At the micro or individual level, on the other hand, it’s partly or largely beside the point whether or not homosexuals are more likely to be involved in illegal sexual deviance. There are a host of reasons for why majorly masculine men don’t want to have close homosexual friends. Some of these are about the same as why many don’t want to be friends with weak beta males and annoying females: one does likely have less in common with such people. The relationship is often mutually exclusive: the opposite teams do hold congruent views about you and me. And guess what, that’s totally fine, or should be.

Of course there is a lot of in-group variation, and homosexual males who you have more or less in common with. The more shared interests, the more likely that a person will be closer to your inner circle of friends. The less shared beliefs and interests, the more peripheral position.

That’s why even non-neurotic, somewhat masculine and socially skilled gay men whom I have encountered throughout life (and I have mostly lived in urban areas and traveled the world so I have met plenty of them) tend to be not so much more than acquaintances or fairly distant friends. While I can find common ground in regard to reading, traveling, food and physical exercise, some crucial dimensions are still missing. When I meet close male friends, we discuss everything between heaven and earth, including our similar relationships and sexual preferences. That’s obviously not possible to do with homosexual males.

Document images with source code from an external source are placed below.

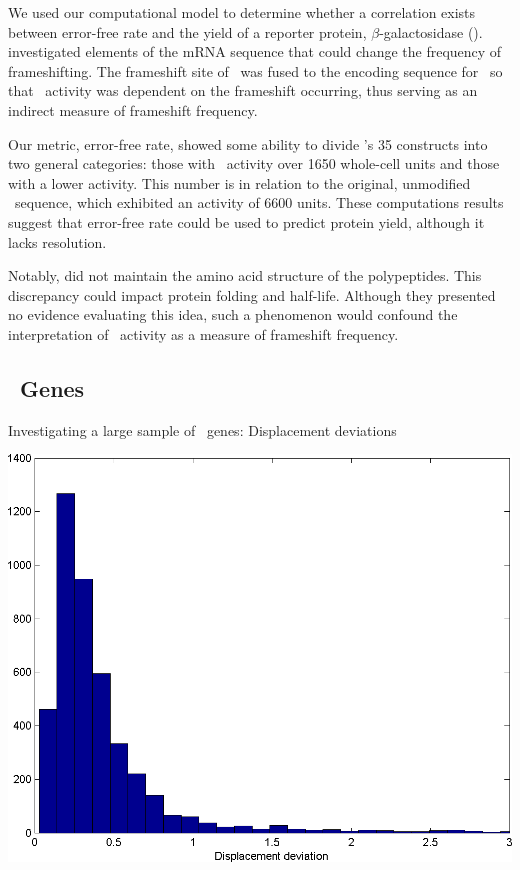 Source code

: \documentclass[twocolumn]{article}
\begin{document}
We used our computational model to determine whether a correlation exists between 
error-free rate and the yield of a reporter protein, $\beta$-galactosidase (\bgals).  
\citet{weiss87} investigated elements of the mRNA sequence that could change the frequency 
of frameshifting.  The frameshift site of \prfB\ was fused to the encoding sequence for 
\bgals\ so that \bgals\ activity was dependent on the frameshift occurring, 
thus serving as an indirect measure of frameshift frequency.  

Our metric, error-free rate, showed some ability to divide \citeauthor{weiss87}'s 35 constructs into 
two general categories: those with \bgals\ activity over 1650 whole-cell units and those with a 
lower activity.  This number is in relation to the original, unmodified \prfB\ sequence, 
which exhibited an activity of 6600 units.  These computations results suggest that 
error-free rate could be used to predict protein yield, although it lacks resolution.

Notably, \citeauthor{weiss87} did not maintain the amino acid structure of the polypeptides.  
This discrepancy could impact protein folding and half-life.  Although they
presented no evidence evaluating this idea, such a phenomenon would confound the interpretation 
of \bgals\ activity as a measure of frameshift frequency.

\subsection{\ecoli\ Genes}
\begin{cfigure}
  \caption{Investigating a large sample of \ecoli\ genes: Displacement deviations}
  \label{ecoli:hist}
  \includegraphics[width=\linewidth]{histograms/everything}
\end{cfigure}
\end{document}
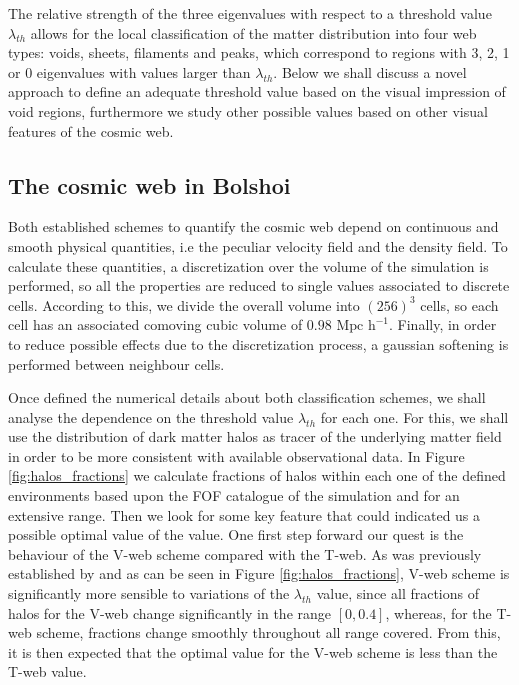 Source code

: \documentclass[a4,useAMS,usenatbib,usegraphicx]{latex/mn2e}
\begin{document}
The relative strength of the three eigenvalues with respect to a threshold
value $\lambda_{th}$ allows for the local classification of the matter 
distribution into four web types: voids, sheets, filaments and peaks, 
which correspond to regions with 3, 2, 1 or 0 eigenvalues with values 
larger than $\lambda_{th}$. Below we shall discuss a novel approach to 
define an adequate threshold value based on the visual impression of void
regions, furthermore we study other possible values based on other visual
features of the cosmic web.



\subsection{The cosmic web in Bolshoi}
\label{subsec:web_in_simulations}



Both established schemes to quantify the cosmic web depend on continuous 
and smooth physical quantities, i.e the peculiar velocity field and the 
density field. To calculate these quantities, a discretization over the 
volume of the simulation is performed, so all the properties are reduced 
to single values associated to discrete cells. According to this, we 
divide the overall volume into $(256)^3$ cells, so each cell has an 
associated comoving cubic volume of $0.98 \mbox{ Mpc h}^{-1}$. Finally, in 
order to reduce possible effects due to the discretization process, a 
gaussian softening is performed between neighbour cells.



Once defined the numerical details about both classification schemes, we
shall analyse the dependence on the threshold value $\lambda_{th}$ for 
each one. For this, we shall use the distribution of dark matter halos as 
tracer of the underlying matter field in order to be more consistent with
available observational data. In Figure \ref{fig:halos_fractions} we 
calculate fractions of halos within each one of the defined environments 
based upon the FOF catalogue of the simulation and for an extensive \lth 
range. Then we look for some key feature that could indicated us a 
possible optimal value of the \lth value. One first step forward our quest 
is the behaviour of the V-web scheme compared with the T-web. As was 
previously established by  and as can be seen 
in Figure \ref{fig:halos_fractions}, V-web scheme is significantly more 
sensible to variations of the $\lambda_{th}$ value, since all fractions of
halos for the V-web change significantly in the range $[0,0.4]$, whereas, 
for the T-web scheme, fractions change smoothly throughout all \lth range 
covered. From this, it is then expected that the optimal \lth value for the 
V-web scheme is less than the T-web value.
\end{document}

Furthermore, in general gays are likely, although not necessarily having views that are leftist and do not accept slightly homophobic positions, for obvious reasons. This leads to unnecessary two-sided suspicion, not so much different from having a politically correct blue pill friend that you will gradually stop seeing or hearing from due to lack of shared values.

Why You Shouldn’t Have Gay Friends

Conclusion

When a man asserts that one does not, nor should have gay friends, that is more of a general guideline rather than an absolute dogma. There are predominantly masculine red pill males that have met or will meet gay males that they form meaningful platonic relationships with. However, given the whole of the matter it’s less likely the case, and from my perspective I don’t see that I miss anything; just like I don’t miss having several female or weak beta male friends.